While Boehner was passing No Child Left Behind, Lungren wasn’t in Congress. He was back in California while Boehner was voting for the Medicare prescription drug benefit. (Lungren’s spokesman said he would get back to me on both of these issues.) While Lungren’s position on earmarks is sensible — he favors transparency and opposes earmarks that don’t have a legitimate federal purpose — it isn’t noticeably to the right of Boehner’s.
Instead Lungren emphasizes messaging and procedural differences with the current leader.
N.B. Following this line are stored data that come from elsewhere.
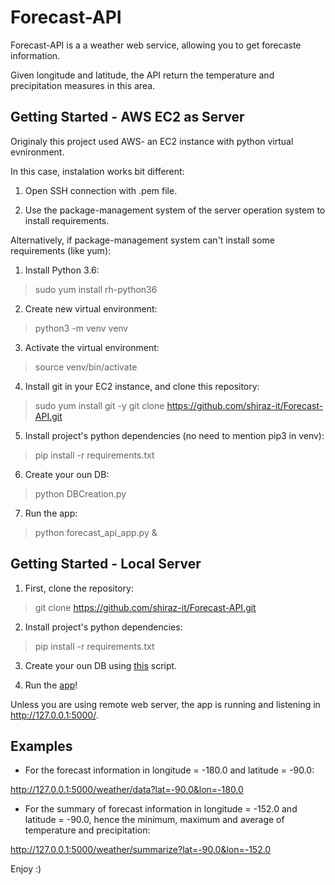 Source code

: 
# Forecast-API

Forecast-API is a a weather web service, allowing you to get forecaste information. 

Given longitude and latitude, the API return the temperature and precipitation measures in this area. 


## Getting Started - AWS EC2 as Server
Originaly this project used AWS- an EC2 instance with python virtual evnironment. 

In this case, instalation works bit different:

1. Open SSH connection with .pem file.

2. Use the package-management system of the server operation system to install requirements. 


Alternatively, if package-management system can't install some requirements (like yum):

1. Install Python 3.6:

> sudo yum install rh-python36
 
2. Create new virtual environment:

> python3 -m venv venv

3. Activate the virtual environment:

> source venv/bin/activate

4. Install git in your EC2 instance, and clone this repository:

> sudo yum install git -y
> git clone https://github.com/shiraz-it/Forecast-API.git 

5. Install project's python dependencies (no need to mention pip3 in venv):

> pip install -r requirements.txt
 
6. Create your oun DB:
> python DBCreation.py

7. Run the app:
>  python forecast_api_app.py &


## Getting Started - Local Server

1. First, clone the repository:

> git clone https://github.com/shiraz-it/Forecast-API.git

2. Install project's python dependencies:

> pip install -r requirements.txt

3. Create your oun DB using [this](https://github.com/shiraz-it/Forecast-API/blob/master/DBCreation.py) script.

4. Run the [app](https://github.com/shiraz-it/Forecast-API/blob/master/forecast_api_app.py)!

Unless you are using remote web server, the app is running and listening in http://127.0.0.1:5000/. 



## Examples
- For the forecast information in longitude = -180.0 and latitude = -90.0:

http://127.0.0.1:5000/weather/data?lat=-90.0&lon=-180.0

- For the summary of forecast information in longitude = -152.0 and latitude = -90.0, hence the minimum, maximum and average of temperature and precipitation:

http://127.0.0.1:5000/weather/summarize?lat=-90.0&lon=-152.0

Enjoy :)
He wants to “throw out the regular rules and have at least three hours devoted to debate about who the next leader should be.” He is critical of Republicans for trying to co-opt the Democrats — and the makers of the antidepressant Effexor — by adopting the “Change You Deserve” slogan. Both are perfectly reasonable stances, but neither seems like much of a rallying cry for the right.
Nevertheless, Lungren can still make this case: He was in Congress when conservatives led the Republicans out of the wilderness. Boehner has presided over their return to minority status. The argument against rewarding failure didn’t take after the 2006 elections, when Boehner crushed Mike Pence 168 to 27 (with one of those Boehner votes coming from Lungren). It may not prevail this time, since there is no guarantee Lungren will have even Pence’s vote. But eventually, some Republican somewhere in the conference will grow tired of losing. That Republican will end up backing Lungren’s challenge to the existing leadership — or mounting the next one.